Questions raised by medicine’s implicit metaphysics are sometimes addressed politically, typically with appeals to autonomy or personal sovereignty. This politicization can turn ugly, as in the public squabbles over the fate of Terri Schiavo. It can also have strange effects on theological discourse, as in certain Vatican statements defining the administration of food and water to a patient in a permanent vegetative state (PVS)—even via artificial means—as obligatory. These recent pronouncements appear to reverse or at least significantly revise previous official Catholic statements on the difference between ordinary and extraordinary means of patient care.
For a physician like me, the most pressing issue raised by Bishop’s analysis is “What’s to be done?” This is, however, precisely the sort of question that medicine, which claims to be a self-correcting system, thrives on. Even if every hospital, research facility, and regulatory body conceded that medicine is built upon an unstated metaphysical foundation in which the dead body is normative, Bishop’s challenge will undoubtedly be co-opted in ways similar to the absorption of Dame Cicely Saunders’ modern hospice movement, leading to the redefinition of a good death as one fully managed by experts and regulated by the state in accordance with the individual’s culturally-derived preferences. As Bishop writes, “Under a metaphysics of efficient causation, it is inevitable that palliative care will become, under the governance of the state, the place where death is caused, as the final effect in an immanent series of cause and effect” (278). Note, he adds later, “. . . that no assessment has been created in which researchers have shown that what the patient and family most need is a respite from healthcare professionals” (284).
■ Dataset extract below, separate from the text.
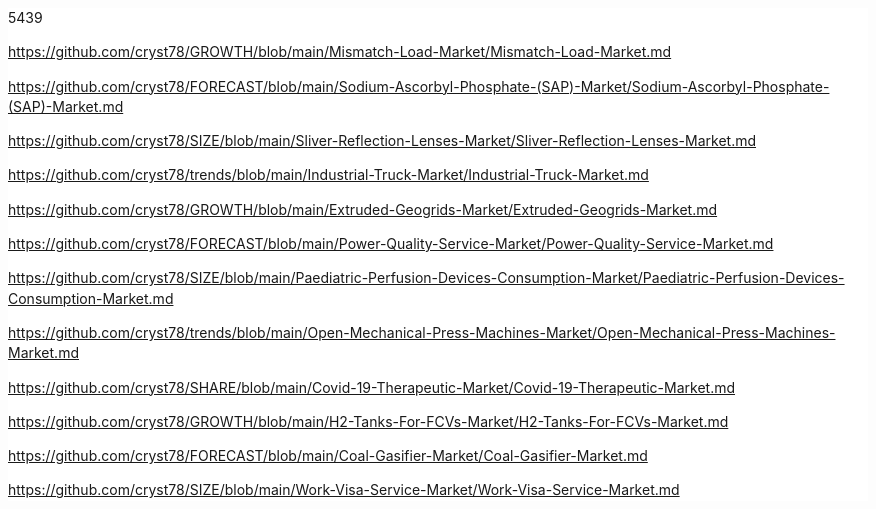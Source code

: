 5439</p><p><a href="https://github.com/cryst78/GROWTH/blob/main/Mismatch-Load-Market/Mismatch-Load-Market.md">https://github.com/cryst78/GROWTH/blob/main/Mismatch-Load-Market/Mismatch-Load-Market.md</a></p><p><a href="https://github.com/cryst78/FORECAST/blob/main/Sodium-Ascorbyl-Phosphate-(SAP)-Market/Sodium-Ascorbyl-Phosphate-(SAP)-Market.md">https://github.com/cryst78/FORECAST/blob/main/Sodium-Ascorbyl-Phosphate-(SAP)-Market/Sodium-Ascorbyl-Phosphate-(SAP)-Market.md</a></p><p><a href="https://github.com/cryst78/SIZE/blob/main/Sliver-Reflection-Lenses-Market/Sliver-Reflection-Lenses-Market.md">https://github.com/cryst78/SIZE/blob/main/Sliver-Reflection-Lenses-Market/Sliver-Reflection-Lenses-Market.md</a></p><p><a href="https://github.com/cryst78/trends/blob/main/Industrial-Truck-Market/Industrial-Truck-Market.md">https://github.com/cryst78/trends/blob/main/Industrial-Truck-Market/Industrial-Truck-Market.md</a></p><p><a href="https://github.com/cryst78/GROWTH/blob/main/Extruded-Geogrids-Market/Extruded-Geogrids-Market.md">https://github.com/cryst78/GROWTH/blob/main/Extruded-Geogrids-Market/Extruded-Geogrids-Market.md</a></p><p><a href="https://github.com/cryst78/FORECAST/blob/main/Power-Quality-Service-Market/Power-Quality-Service-Market.md">https://github.com/cryst78/FORECAST/blob/main/Power-Quality-Service-Market/Power-Quality-Service-Market.md</a></p><p><a href="https://github.com/cryst78/SIZE/blob/main/Paediatric-Perfusion-Devices-Consumption-Market/Paediatric-Perfusion-Devices-Consumption-Market.md">https://github.com/cryst78/SIZE/blob/main/Paediatric-Perfusion-Devices-Consumption-Market/Paediatric-Perfusion-Devices-Consumption-Market.md</a></p><p><a href="https://github.com/cryst78/trends/blob/main/Open-Mechanical-Press-Machines-Market/Open-Mechanical-Press-Machines-Market.md">https://github.com/cryst78/trends/blob/main/Open-Mechanical-Press-Machines-Market/Open-Mechanical-Press-Machines-Market.md</a></p><p><a href="https://github.com/cryst78/SHARE/blob/main/Covid-19-Therapeutic-Market/Covid-19-Therapeutic-Market.md">https://github.com/cryst78/SHARE/blob/main/Covid-19-Therapeutic-Market/Covid-19-Therapeutic-Market.md</a></p><p><a href="https://github.com/cryst78/GROWTH/blob/main/H2-Tanks-For-FCVs-Market/H2-Tanks-For-FCVs-Market.md">https://github.com/cryst78/GROWTH/blob/main/H2-Tanks-For-FCVs-Market/H2-Tanks-For-FCVs-Market.md</a></p><p><a href="https://github.com/cryst78/FORECAST/blob/main/Coal-Gasifier-Market/Coal-Gasifier-Market.md">https://github.com/cryst78/FORECAST/blob/main/Coal-Gasifier-Market/Coal-Gasifier-Market.md</a></p><p><a href="https://github.com/cryst78/SIZE/blob/main/Work-Visa-Service-Market/Work-Visa-Service-Market.md">https://github.com/cryst78/SIZE/blob/main/Work-Visa-Service-Market/Work-Visa-Service-Market.md</a></p>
What Bishop suggests is at once simpler and far more revolutionary. I believe he’s onto something important when he makes a Levinasian turn to the ongoing encounter with the suffering other as calling the physician—as opposed to a body mechanic or patient manager—into being, and that the shared language, practices, and ends that make this “being-there-with” possible are only learned in community. He stops short of saying that these communities are necessarily “religious,” but I know of few other places where such conversations are possible. Though medicine, like the state, declares itself to be both above and larger than “religion” or “sect,” this alleged universality is the result of exclusion, a strictly enforced embargo on questions which “society,” as opposed to a particular community, claims it can do without.
Perhaps a helpful response to Bishop’s analysis is to promote in these local, particular communities—church, synagogue, or mosque—an awareness that the questions and answers medicine proposes are neither sufficient nor definitive, a “hermeneutic of suspicion” toward any care plan or solution that stresses technologically managed individual autonomy over communal interdependence, and a renewed observance of those liturgies and practices that honor the communally understood ends of bodies more than their efficient function. This is a tall order for religious bodies in the United States, especially for a culturally accommodated Christianity, but that has the practical advantage of giving us something to do for the foreseeable future.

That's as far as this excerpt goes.